The heinous killing of George Floyd by former police officer/now prisoner Derek Chauvin, brings a painful reminder that there are those few who through their betrayal of their vow to protect and serve, tear at the very heart of America’s civil soul.
This heartbreaking and senseless killing makes me all the more grateful for the openness of Niles City Police Chief Jim Millin and City Manager Ric Huff, who met with citizens via a “Zoom” meeting on June, followed by another the next week, this time face to face with area clergy in the basement of Mt. Calvary Baptist Church.
I was grateful on both those occasions to find that the same police who swiftly and successfully dealt with a violent, knife wielding soul who attacked Amtrak passengers a few years ago at our depot, and have also dealt with hundreds of other documented cases, were found guiltless of violating their sacred oath to the citizens of Niles.
It was also enlightening to discover that the statistics shared in those meetings revealed that our Niles peace officers receive approximately $30,000 worth of annual training, and in 2019 received 14,000 calls of service, and were compelled to use “force of restraint” in only 26 cases, 0.2 percent of the total (16 of which were with white men and women, nine with black men and women, and with one Hispanic man), a tragic occurrence regardless of their color.

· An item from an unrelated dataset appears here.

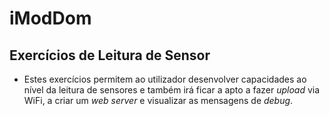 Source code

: # iModDom
## Exercícios de Leitura de Sensor
- Estes exercícios permitem ao utilizador desenvolver capacidades ao nível da leitura de sensores e também irá ficar a apto a fazer *upload* via WiFi, a criar um *web server* e visualizar as mensagens de *debug*.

As we watch major American cities being burned and looted by raging mobs, I want to express my thanks one last time, to those civil servants who serve the families of Niles with such continuing fidelity.
Derek Chauvin, disgraced former police officer and current inmate under a murder indictment, betrayed his office and the sacred nature of his calling. But we must never allow the crimes of those few to be imported and projected upon the dedicated men and women who have not betrayed their callings here.
So, the next time you are awakened in the night by a siren (police, fire or EMT), please pray! Pray for every precious soul on the other end of that siren’s cry, because they all need God’s mercy and grace, both cop and criminal; regardless of their color.